FREMONT, CA: Operation and maintenance can be related to up to 30 percent of the Levelized cost per kWh produced over a turbine's lifetime.
Unplanned downtime of a wind turbine will last a week or more each year and considerably longer in some instances. Since wind turbines are generally built-in remote areas, transporting heavy replacements is also costly. In the case of a generator, it can take more time for transport than for actual repair. About 70 percent of wind turbine downtime is projected to be due to significant maintenance. The high O&M expense for operators is an advantage for incremental revenue generated, which drives the interest in IIoT Predictive Maintenance.
The Limitations of Current Maintenance Techniques
The default system used today in Wind Farms is Predictive Maintenance (PdM) using SCADA data. It is a monitor-based sensor data from turbines. Operators are notified if manually set control limits are violated.
There are two significant drawbacks. Firstly, it is only possible to track only a small amount of sensor data. The root cause of computer failure is from unknown sources, in some instances. With conventional PdM, unless one of the sensors selected has triggered the root cause, it will not be identified.

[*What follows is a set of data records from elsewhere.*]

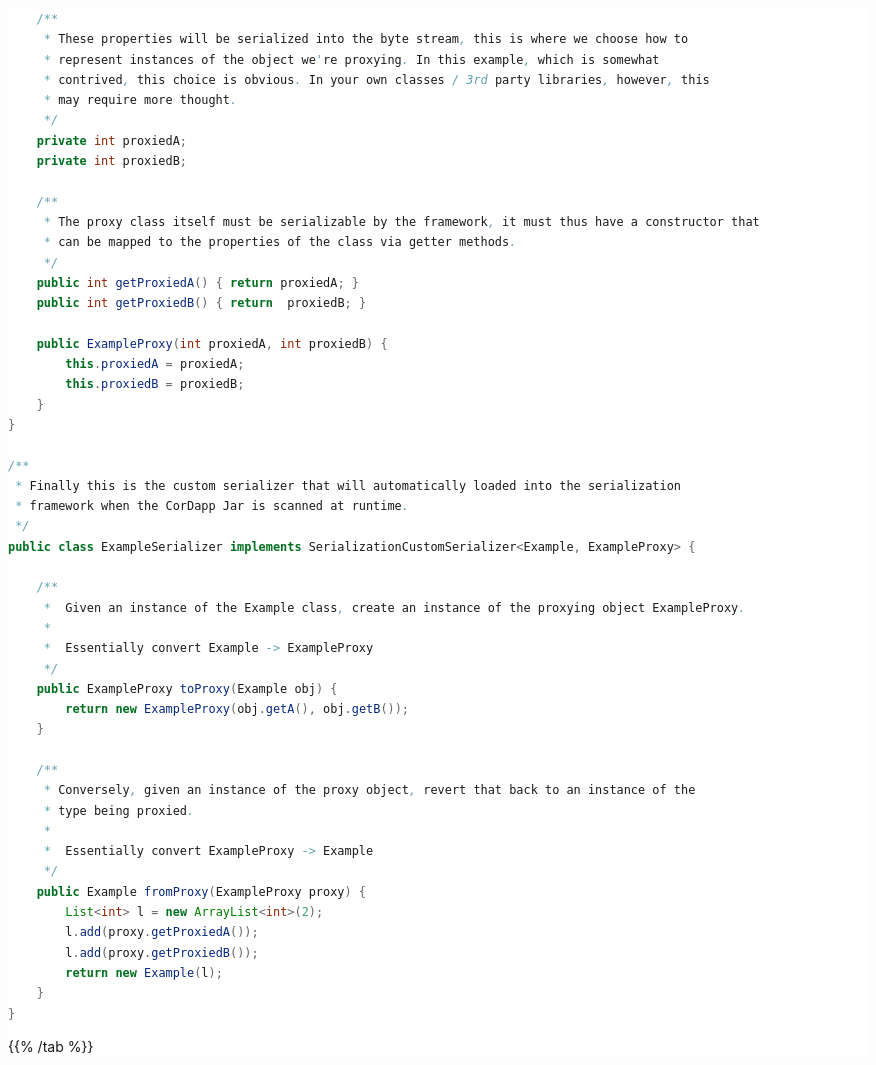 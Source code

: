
 ```java
    /**
     * These properties will be serialized into the byte stream, this is where we choose how to
     * represent instances of the object we're proxying. In this example, which is somewhat
     * contrived, this choice is obvious. In your own classes / 3rd party libraries, however, this
     * may require more thought.
     */
    private int proxiedA;
    private int proxiedB;

    /**
     * The proxy class itself must be serializable by the framework, it must thus have a constructor that
     * can be mapped to the properties of the class via getter methods.
     */
    public int getProxiedA() { return proxiedA; }
    public int getProxiedB() { return  proxiedB; }

    public ExampleProxy(int proxiedA, int proxiedB) {
        this.proxiedA = proxiedA;
        this.proxiedB = proxiedB;
    }
}

/**
 * Finally this is the custom serializer that will automatically loaded into the serialization
 * framework when the CorDapp Jar is scanned at runtime.
 */
public class ExampleSerializer implements SerializationCustomSerializer<Example, ExampleProxy> {

    /**
     *  Given an instance of the Example class, create an instance of the proxying object ExampleProxy.
     *
     *  Essentially convert Example -> ExampleProxy
     */
    public ExampleProxy toProxy(Example obj) {
        return new ExampleProxy(obj.getA(), obj.getB());
    }

    /**
     * Conversely, given an instance of the proxy object, revert that back to an instance of the
     * type being proxied.
     *
     *  Essentially convert ExampleProxy -> Example
     */
    public Example fromProxy(ExampleProxy proxy) {
        List<int> l = new ArrayList<int>(2);
        l.add(proxy.getProxiedA());
        l.add(proxy.getProxiedB());
        return new Example(l);
    }
}
```
{{% /tab %}}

The second restriction is based on how the SCADA data is tracked. Alerts are created if control levels are breached. However, in certain situations, it is already too late to stop system failure once the control level has been broken. The lack of insight into changing downtime decreases the productivity of PdM.
What is the Economic Benefit of IIoT Predictive Maintenance?
IIoT Predictive Maintenance's objective is to include asset degradation and emerging fault warnings early enough to avoid unscheduled downtime. When operators are notified to malfunction, parts are ordered, they may minimize workloads. Reactive repair, on the other hand, is both costly and more time-consuming.
Lower O&M expenses and higher yield rates are the ultimate objectives of IIoT Predictive Maintenance. Here are some examples. For Germany, the UK, and Denmark, the approximate O&M costs are between EUR 1.2 c and EUR 1.5 c per kWh of wind power generated. Around 50 percent of this is expected to be assigned to insurance, operating costs, and other overhead expenses. One can experience a reduction in replacement and labor expenses utilizing IIoT Predictive Maintenance.